*** Opening of Records for processing ***

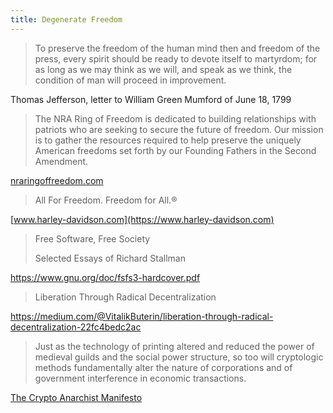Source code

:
 ```yaml
---
title: Degenerate Freedom
---
```


> To preserve the freedom of the human mind then and freedom of the press, every spirit should be ready to devote itself to martyrdom; for as long as we may think as we will, and speak as we think, the condition of man will proceed in improvement.

Thomas Jefferson, letter to William Green Mumford of June 18, 1799

> The NRA Ring of Freedom is dedicated to building relationships with patriots who are seeking to secure the future of freedom. Our mission is to gather the resources required to help preserve the uniquely American freedoms set forth by our Founding Fathers in the Second Amendment.

[nraringoffreedom.com](https://www.nraringoffreedom.com/)

> All For Freedom. Freedom for All.&reg;

[www.harley-davidson.com](https://www.harley-davidson.com)

> Free Software, Free Society
>
> Selected Essays of Richard Stallman

https://www.gnu.org/doc/fsfs3-hardcover.pdf

> Liberation Through Radical Decentralization

https://medium.com/@VitalikButerin/liberation-through-radical-decentralization-22fc4bedc2ac

> Just as the technology of printing altered and reduced the power of medieval guilds and the social power structure, so too will cryptologic methods fundamentally alter the nature of corporations and of government interference in economic transactions.

[The Crypto Anarchist Manifesto](https://www.activism.net/cypherpunk/crypto-anarchy.html)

*** Close of Records for processing ***

Would you copy all the material exactly, dropping the pictures?

Source code

:
 ```yaml
---
title: Degenerate Freedom
---
```


> To preserve the freedom of the human mind then and freedom of the press, every spirit should be ready to devote itself to martyrdom; for as long as we may think as we will, and speak as we think, the condition of man will proceed in improvement.

Thomas Jefferson, letter to William Green Mumford of June 18, 1799

> The NRA Ring of Freedom is dedicated to building relationships with patriots who are seeking to secure the future of freedom. Our mission is to gather the resources required to help preserve the uniquely American freedoms set forth by our Founding Fathers in the Second Amendment.

[nraringoffreedom.com](https://www.nraringoffreedom.com/)

> All For Freedom. Freedom for All.&reg;

[www.harley-davidson.com](https://www.harley-davidson.com)

> Free Software, Free Society
>
> Selected Essays of Richard Stallman

https://www.gnu.org/doc/fsfs3-hardcover.pdf

> Liberation Through Radical Decentralization

https://medium.com/@VitalikButerin/liberation-through-radical-decentralization-22fc4bedc2ac

> Just as the technology of printing altered and reduced the power of medieval guilds and the social power structure, so too will cryptologic methods fundamentally alter the nature of corporations and of government interference in economic transactions.

[The Crypto Anarchist Manifesto](https://www.activism.net/cypherpunk/crypto-anarchy.html)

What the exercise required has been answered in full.